→ **YOUR OBJECTIVE**: Among the lines of the records, count those containing the word "baseurl", then give the number alone.

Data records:
════════════════

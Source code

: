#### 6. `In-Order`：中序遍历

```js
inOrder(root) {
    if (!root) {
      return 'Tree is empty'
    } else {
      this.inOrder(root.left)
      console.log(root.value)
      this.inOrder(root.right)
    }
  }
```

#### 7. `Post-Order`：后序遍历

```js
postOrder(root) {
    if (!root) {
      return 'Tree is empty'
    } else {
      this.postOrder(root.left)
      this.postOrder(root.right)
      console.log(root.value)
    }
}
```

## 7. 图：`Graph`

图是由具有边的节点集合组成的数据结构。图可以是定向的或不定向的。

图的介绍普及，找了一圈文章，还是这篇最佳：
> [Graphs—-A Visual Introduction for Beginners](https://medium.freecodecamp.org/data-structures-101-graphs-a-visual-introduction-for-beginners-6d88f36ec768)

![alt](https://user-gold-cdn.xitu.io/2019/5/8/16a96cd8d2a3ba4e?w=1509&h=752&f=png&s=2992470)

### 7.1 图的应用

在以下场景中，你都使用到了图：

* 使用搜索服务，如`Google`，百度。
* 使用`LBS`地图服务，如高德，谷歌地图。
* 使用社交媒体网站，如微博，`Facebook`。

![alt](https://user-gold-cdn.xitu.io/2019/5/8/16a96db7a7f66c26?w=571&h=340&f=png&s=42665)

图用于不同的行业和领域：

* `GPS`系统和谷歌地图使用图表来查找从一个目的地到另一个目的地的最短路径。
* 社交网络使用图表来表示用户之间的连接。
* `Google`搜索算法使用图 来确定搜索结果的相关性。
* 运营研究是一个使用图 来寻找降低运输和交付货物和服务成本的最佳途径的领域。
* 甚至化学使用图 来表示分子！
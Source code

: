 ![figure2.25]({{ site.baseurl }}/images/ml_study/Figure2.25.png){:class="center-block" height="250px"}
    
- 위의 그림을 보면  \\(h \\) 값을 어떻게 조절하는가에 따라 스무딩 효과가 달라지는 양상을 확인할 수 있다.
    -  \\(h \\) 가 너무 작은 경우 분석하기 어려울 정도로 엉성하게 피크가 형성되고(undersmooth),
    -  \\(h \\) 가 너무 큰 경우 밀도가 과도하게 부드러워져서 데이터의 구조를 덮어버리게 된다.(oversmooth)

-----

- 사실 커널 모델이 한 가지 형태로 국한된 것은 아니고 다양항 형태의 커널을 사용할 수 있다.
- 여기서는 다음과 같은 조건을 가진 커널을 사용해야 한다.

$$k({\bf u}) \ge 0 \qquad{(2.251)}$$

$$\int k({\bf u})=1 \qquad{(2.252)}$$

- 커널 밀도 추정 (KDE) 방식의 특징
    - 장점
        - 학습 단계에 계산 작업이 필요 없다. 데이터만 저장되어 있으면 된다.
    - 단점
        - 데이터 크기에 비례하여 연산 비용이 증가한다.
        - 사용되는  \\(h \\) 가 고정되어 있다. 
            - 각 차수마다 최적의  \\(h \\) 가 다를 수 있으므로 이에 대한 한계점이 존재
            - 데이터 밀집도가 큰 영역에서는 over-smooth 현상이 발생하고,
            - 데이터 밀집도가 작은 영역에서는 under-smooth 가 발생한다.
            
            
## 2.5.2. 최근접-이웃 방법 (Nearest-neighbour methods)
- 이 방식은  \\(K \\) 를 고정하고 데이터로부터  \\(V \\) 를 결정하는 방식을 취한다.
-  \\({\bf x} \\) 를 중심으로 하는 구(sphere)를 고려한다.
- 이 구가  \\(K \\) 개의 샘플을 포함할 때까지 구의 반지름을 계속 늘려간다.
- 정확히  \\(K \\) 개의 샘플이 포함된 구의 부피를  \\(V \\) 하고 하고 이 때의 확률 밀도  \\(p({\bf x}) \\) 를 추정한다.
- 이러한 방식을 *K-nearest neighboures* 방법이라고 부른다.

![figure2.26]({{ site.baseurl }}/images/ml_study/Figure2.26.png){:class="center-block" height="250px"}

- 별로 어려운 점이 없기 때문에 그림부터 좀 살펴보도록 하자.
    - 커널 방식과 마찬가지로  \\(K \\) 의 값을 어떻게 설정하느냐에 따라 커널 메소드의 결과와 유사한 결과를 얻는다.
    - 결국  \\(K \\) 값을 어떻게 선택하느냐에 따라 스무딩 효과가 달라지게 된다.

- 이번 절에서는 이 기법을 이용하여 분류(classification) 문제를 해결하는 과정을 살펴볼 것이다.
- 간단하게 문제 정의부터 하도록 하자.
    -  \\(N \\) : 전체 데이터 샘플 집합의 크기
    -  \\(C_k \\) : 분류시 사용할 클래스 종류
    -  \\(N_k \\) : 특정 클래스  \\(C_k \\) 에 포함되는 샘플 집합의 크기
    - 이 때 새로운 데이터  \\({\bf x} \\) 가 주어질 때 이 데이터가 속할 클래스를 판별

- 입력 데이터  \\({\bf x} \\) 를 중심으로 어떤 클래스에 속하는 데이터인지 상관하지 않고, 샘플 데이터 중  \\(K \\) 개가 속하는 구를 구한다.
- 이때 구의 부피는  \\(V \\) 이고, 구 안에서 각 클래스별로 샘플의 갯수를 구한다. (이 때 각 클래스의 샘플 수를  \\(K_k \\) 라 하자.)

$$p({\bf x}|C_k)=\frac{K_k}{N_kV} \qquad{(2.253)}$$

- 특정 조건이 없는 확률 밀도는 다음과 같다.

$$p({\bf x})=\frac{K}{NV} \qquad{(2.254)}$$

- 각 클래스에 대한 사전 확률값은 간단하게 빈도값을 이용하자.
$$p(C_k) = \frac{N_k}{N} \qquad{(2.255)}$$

════════════════

→ **ANSWER SPACE**: 2